=== What the exercise asks ===
Go through the records below and copy out every line holding "が存在するので".

Stored data
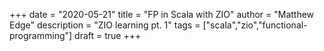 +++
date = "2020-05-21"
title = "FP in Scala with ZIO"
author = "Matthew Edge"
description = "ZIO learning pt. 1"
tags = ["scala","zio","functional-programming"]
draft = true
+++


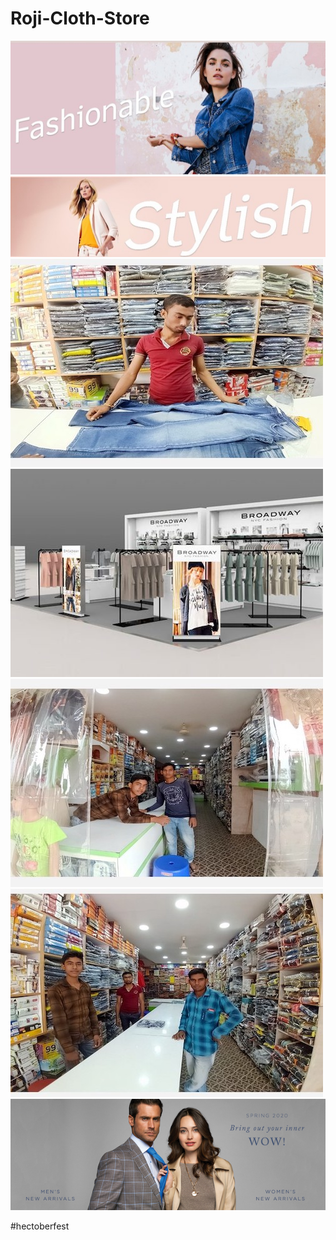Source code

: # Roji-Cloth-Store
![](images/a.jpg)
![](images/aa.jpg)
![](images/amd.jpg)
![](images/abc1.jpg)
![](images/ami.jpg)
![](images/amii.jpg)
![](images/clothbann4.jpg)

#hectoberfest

* * *

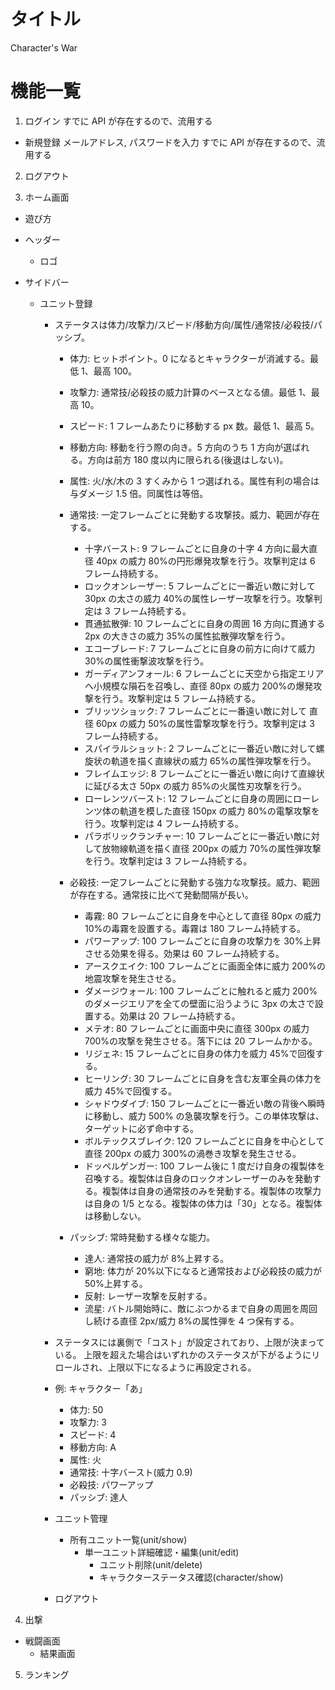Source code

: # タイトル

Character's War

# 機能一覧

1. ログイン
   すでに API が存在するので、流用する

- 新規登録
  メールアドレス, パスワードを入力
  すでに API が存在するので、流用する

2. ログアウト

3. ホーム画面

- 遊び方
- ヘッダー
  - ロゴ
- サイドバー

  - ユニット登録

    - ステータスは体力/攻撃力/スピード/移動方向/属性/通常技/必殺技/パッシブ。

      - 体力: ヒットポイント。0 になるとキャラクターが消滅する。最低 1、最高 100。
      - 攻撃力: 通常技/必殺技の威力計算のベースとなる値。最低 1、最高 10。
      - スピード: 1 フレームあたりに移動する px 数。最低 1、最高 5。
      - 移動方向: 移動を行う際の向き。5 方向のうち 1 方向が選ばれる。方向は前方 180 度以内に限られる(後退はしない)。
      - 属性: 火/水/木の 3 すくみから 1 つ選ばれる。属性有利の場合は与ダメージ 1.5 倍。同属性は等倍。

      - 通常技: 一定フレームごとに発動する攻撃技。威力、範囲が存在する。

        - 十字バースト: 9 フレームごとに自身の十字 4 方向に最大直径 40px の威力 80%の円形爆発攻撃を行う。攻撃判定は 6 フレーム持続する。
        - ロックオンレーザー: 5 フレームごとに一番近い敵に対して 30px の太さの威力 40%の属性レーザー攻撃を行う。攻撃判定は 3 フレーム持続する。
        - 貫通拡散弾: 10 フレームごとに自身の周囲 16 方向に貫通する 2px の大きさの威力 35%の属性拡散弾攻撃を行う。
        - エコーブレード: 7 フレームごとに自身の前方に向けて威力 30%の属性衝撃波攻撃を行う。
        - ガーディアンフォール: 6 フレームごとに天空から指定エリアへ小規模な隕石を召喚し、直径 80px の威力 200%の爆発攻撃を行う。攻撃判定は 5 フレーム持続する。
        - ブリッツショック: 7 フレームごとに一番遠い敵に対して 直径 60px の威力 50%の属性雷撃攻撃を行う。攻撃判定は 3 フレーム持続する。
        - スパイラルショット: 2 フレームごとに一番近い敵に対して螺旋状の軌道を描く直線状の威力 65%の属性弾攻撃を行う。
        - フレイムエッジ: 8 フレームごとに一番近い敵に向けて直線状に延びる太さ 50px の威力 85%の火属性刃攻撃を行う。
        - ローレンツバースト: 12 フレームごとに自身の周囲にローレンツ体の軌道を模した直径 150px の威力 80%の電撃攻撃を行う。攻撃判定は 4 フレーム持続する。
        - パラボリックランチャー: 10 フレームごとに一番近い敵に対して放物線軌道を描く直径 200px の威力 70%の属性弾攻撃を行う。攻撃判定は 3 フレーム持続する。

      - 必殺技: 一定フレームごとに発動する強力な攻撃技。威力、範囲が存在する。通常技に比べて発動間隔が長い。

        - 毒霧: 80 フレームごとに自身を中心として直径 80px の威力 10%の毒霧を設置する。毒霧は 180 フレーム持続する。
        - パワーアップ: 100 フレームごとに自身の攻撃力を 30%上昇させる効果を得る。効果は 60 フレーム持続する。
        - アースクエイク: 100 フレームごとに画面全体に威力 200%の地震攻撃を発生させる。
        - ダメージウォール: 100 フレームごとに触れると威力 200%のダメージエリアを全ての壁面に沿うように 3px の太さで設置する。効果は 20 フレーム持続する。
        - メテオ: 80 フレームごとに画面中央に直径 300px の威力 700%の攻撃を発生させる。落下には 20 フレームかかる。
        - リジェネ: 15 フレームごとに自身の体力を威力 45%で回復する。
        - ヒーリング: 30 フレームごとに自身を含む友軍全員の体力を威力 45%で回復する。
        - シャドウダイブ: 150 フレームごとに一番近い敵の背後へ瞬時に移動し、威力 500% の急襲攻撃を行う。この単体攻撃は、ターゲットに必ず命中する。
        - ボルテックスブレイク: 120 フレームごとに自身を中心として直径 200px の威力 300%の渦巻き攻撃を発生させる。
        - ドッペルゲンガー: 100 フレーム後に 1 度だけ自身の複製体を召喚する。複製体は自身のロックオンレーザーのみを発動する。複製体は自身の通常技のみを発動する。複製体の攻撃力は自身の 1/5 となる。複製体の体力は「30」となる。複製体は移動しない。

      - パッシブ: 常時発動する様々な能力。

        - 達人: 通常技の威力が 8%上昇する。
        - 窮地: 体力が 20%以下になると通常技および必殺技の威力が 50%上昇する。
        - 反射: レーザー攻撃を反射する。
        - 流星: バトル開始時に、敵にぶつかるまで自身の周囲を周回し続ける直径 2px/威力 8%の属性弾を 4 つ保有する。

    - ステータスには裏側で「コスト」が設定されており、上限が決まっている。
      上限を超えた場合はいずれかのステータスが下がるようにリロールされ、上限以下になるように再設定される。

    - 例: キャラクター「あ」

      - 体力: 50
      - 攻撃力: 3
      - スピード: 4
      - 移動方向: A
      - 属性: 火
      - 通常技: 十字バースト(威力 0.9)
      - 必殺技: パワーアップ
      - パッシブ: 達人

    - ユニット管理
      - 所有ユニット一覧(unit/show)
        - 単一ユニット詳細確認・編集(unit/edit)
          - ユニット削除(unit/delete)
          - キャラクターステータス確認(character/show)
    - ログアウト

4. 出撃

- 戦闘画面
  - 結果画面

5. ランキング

=== Exercise output ===
   すでに API が存在するので、流用する
  すでに API が存在するので、流用する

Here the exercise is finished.